En 2011, les spécialistes de l’École des hautes études en sciences économiques (Moscou) ont développé, conjointement avec des chercheurs européens, un programme informatique permettant d’analyser une masse de textes non-structurés. Il peut servir à résoudre différents problèmes, mais son application la plus intéressante est de détecter les pédophiles dans les chats (conversations en ligne, ndlr) sur Internet.
Actuellement, le programme est utilisé par la police d’Amsterdam.
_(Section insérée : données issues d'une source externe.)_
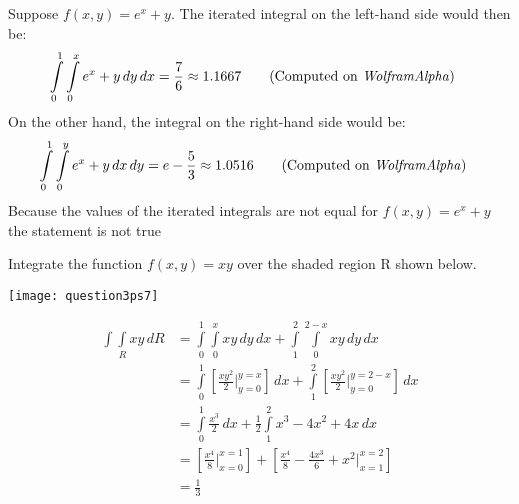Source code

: \documentclass[12pt,letterpaper, onecolumn]{exam}
\newcommand{\Int}{\int\limits}
\begin{document}
\begin{questions}
\begin{solution}
		Suppose $f(x,y)=e^x+y$. The iterated integral on the left-hand side would then be:
			\begin{align*}
			\Int_{0}^{1} \Int_{0}^{x}e^x+y \,dy\,dx&=\frac{7}{6}\approx 1.1667\tag{Computed on \textit{WolframAlpha}}
		\end{align*}
		On the other hand, the integral on the right-hand side would be:
		\begin{align*}
			\Int_{0}^{1} \Int_{0}^{y}e^x+y \,dx\,dy&=e-\frac{5}{3}\approx 1.0516\tag{Computed on \textit{WolframAlpha}}
		\end{align*}
		Because the values of the iterated integrals are not equal for $f(x,y)=e^x+y$ the statement is not true
	\end{solution}
	\question Integrate the function $f(x,y)=xy$ over the shaded region R shown below.
	\begin{center}
		\texttt{[image: question3ps7]}
	\end{center}
	\begin{solution}
		\begin{align*}
				\Int\Int_R xy \,dR&=\Int_{0}^{1} \Int_{0}^{x}xy \,dy\,dx+\Int_{1}^{2} \Int_{0}^{2-x}xy \,dy\,dx\\
				&=\Int_{0}^{1} \left[\frac{xy^2}{2}\Big|_{y=0}^{y=x}\right]\,dx+\Int_{1}^{2}\left[\frac{xy^2}{2}\Big|_{y=0}^{y=2-x}\right]\,dx\\
				&=\Int_{0}^{1} \frac{x^3}{2} \,dx + \frac{1}{2}\Int_{1}^{2} x^3-4x^2+4x\,dx\\
				&=\left[\frac{x^4}{8}\Big|_{x=0}^{x=1}\right]+\left[\frac{x^4}{8}-\frac{4x^3}{6}+x^2\Big|_{x=1}^{x=2}\right]\\
				&=\frac{1}{3}
		\end{align*}
   \end{solution}
	\question {}
	\begin{solution}
		\begin{parts}

\end{parts}
\end{solution}
\end{questions}
\end{document}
Le nom du logiciel reste secret, tout comme certains détails de son utilisation.
Qu’est qu’un « pédophile » du point de vue de l’ordinateur ?
Le logiciel développé par les chercheurs russes analyse le contenu des chats pour détecter une utilisation fréquente du vocabulaire à caractère sexuel. Ainsi, les policiers obtiennent une représentation visuelle des liens entre les interlocuteurs, le vocabulaire utilisé et les agissements potentiels à caractère sexuel. C’est un criminaliste en chair et en os qui en tire des conclusions.
Le programme contient au moins six grands composants. Le composant russe ajuste l’analyse de la masse de textes à partir de notions formelles (Formal Concept Analysis). Il permet de réunir les informations dans un diagramme en treillis – un diagramme visuel pratique. Actuellement, ce composant fait partie du système automatisé de recherches scientifiques Formal Concept Analysis Research Toolbox (FCART).
« La base de données formalise les notions du point de vue de l’ordinateur : qu’est-ce qu’un pédophile, un crime, des avances ou une rencontre personnelle », explique Alexeï Neznanov, directeur de recherche du laboratoire des systèmes intellectuels et d’analyse structurel à l’École des hautes études en sciences économiques. « Ainsi, nous avons aidé à transmettre à l’ordinateur les connaissances des experts-criminalistes, qui peuvent désormais déterminer les caractéristiques recherchées des textes à partir de diagrammes. Auparavant, ils étaient contraints de lire et d’analyser la quasi-totalité des textes dans les sessions de chat ».
Les criminels utilisent également LOL
Le programme est capable de retrouver le criminel même s’il utilise différents acronymes - pour cela il se base sur les similitudes dans l’usage des mots. Ainsi, le programme analyse différentes sessions de chat pour déterminer l’ordre dans lequel les différents fragments du texte ont été créés, ainsi que leur ordre temporel. Cette fonction a été développée par des chercheurs belges et néerlandais.
Au cours de la création du programme, les développeurs ont dû prendre en compte les particularités des chats sur Internet. « Nous avons dû inscrire dans la base de données les noms argotiques des différentes parties du corps, le jargon, les abréviations d’une partie du mot au moyen d’un chiffre (comme 2 pour de), ainsi que les acronymes standards comme LOL et les fautes d’orthographe les plus répandues », explique M. Neznanov.
Par ailleurs, il a fallu sécuriser les chats professionnels. « Un exemple classique – les chats des photographes qui discutent des sessions de photos des groupes d’enfants lors des sorties nature », explique Alexeï Neznanov. « Pour ce genre de cas, nous avons dû préciser la notion "requête de photos et vidéos" qui prend en compte le fait que la plupart des photographes ne sont pas des pédophiles ».
Comment démasquer un pédophile russe ou français ?
Le programme a été testé sur la masse américaine de textes de la société de lutte contre la pédophilie, ainsi que sur les données de formation sur les crimes réellement commis. Outre les sessions de chat, il peut être utilisé pour d’autres textes sur Internet, notamment sur les réseaux sociaux.
Le programme scanne les chats publics des membres mineurs d’un réseau avec l’autorisation de leurs parents. Les chats privés sont traités par des policiers sous couverture, les sessions de chat sont alors conservées dans les bases de données de la police.
Actuellement, le programme est capable d’analyser l’anglais, le néerlandais et l’allemand. Les chercheurs n’ont pas travaillé sur d’autres langues comme le russe. Ils expliquent que pour le russe, le français et plusieurs autres langues, on manque actuellement d’outils accessibles et de niveau adéquat dans le domaine de la linguistique informatique.